Task description:
From the entries below, report how many lines contain the string "James". Only the number is wanted.

(Extracted records)
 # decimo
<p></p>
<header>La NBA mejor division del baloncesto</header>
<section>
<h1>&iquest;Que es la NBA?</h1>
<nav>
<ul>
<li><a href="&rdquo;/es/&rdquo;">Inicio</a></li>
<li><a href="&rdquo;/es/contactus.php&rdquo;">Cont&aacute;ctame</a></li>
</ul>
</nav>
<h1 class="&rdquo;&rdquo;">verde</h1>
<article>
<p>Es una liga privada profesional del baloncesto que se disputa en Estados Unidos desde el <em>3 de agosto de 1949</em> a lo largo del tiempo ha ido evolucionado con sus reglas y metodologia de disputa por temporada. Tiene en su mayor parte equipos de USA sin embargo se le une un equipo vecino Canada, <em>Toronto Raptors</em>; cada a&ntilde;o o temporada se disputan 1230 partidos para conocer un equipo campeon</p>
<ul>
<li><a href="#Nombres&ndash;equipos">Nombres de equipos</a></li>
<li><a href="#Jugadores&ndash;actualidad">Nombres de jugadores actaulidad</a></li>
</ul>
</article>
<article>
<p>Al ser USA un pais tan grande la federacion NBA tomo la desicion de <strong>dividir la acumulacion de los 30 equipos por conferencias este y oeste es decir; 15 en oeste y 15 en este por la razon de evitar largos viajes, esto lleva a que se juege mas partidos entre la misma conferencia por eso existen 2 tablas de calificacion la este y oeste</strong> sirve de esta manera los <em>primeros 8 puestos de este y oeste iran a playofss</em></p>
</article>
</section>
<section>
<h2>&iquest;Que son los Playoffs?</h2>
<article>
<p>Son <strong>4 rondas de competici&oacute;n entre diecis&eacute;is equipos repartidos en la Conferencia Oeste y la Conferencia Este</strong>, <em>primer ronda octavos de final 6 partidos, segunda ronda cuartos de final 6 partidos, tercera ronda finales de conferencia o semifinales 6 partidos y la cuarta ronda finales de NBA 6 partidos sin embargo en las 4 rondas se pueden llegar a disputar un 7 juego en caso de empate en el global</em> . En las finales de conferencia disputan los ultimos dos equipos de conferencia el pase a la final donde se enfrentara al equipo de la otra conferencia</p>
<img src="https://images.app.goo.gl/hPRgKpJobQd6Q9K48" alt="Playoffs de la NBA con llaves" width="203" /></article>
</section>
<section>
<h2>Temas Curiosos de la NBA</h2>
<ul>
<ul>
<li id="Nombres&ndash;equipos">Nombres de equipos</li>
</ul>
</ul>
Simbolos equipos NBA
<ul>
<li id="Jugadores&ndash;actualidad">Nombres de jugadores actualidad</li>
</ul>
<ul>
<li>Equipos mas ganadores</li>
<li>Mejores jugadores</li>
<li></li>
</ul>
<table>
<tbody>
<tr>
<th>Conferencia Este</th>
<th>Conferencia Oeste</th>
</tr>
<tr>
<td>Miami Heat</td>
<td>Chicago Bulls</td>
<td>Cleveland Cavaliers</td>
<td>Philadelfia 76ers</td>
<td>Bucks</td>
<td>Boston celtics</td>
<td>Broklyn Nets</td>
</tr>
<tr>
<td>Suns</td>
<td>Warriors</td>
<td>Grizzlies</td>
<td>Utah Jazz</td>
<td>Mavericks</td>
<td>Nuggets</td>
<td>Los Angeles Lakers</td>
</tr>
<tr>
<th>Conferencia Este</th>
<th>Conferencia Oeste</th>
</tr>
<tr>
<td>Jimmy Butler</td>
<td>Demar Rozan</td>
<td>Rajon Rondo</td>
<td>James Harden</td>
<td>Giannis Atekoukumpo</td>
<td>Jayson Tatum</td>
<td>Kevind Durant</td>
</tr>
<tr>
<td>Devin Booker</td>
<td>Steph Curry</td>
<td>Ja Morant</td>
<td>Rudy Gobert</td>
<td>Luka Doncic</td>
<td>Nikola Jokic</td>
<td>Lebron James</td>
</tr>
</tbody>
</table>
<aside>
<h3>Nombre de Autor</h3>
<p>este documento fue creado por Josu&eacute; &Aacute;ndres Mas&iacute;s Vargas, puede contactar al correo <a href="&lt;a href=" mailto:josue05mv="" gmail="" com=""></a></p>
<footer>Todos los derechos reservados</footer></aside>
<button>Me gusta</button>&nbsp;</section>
==
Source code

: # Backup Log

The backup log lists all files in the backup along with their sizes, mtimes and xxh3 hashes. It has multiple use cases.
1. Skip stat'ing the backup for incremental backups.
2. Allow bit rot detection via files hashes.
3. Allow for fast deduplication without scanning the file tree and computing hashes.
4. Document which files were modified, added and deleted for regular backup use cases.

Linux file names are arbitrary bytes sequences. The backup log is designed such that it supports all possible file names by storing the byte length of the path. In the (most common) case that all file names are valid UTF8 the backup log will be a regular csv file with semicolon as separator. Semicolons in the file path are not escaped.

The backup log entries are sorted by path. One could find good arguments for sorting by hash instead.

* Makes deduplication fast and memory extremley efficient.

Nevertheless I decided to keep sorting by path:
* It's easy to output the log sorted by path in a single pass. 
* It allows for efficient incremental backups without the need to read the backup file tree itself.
...
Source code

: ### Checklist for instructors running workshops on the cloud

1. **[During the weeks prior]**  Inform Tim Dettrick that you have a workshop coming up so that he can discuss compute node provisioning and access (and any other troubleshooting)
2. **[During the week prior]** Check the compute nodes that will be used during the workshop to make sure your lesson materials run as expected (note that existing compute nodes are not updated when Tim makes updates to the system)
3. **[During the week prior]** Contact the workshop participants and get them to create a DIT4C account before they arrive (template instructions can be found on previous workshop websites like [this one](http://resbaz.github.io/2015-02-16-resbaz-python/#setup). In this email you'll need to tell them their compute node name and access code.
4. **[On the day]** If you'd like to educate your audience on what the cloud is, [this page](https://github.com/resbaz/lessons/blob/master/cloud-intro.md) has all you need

Response area:
2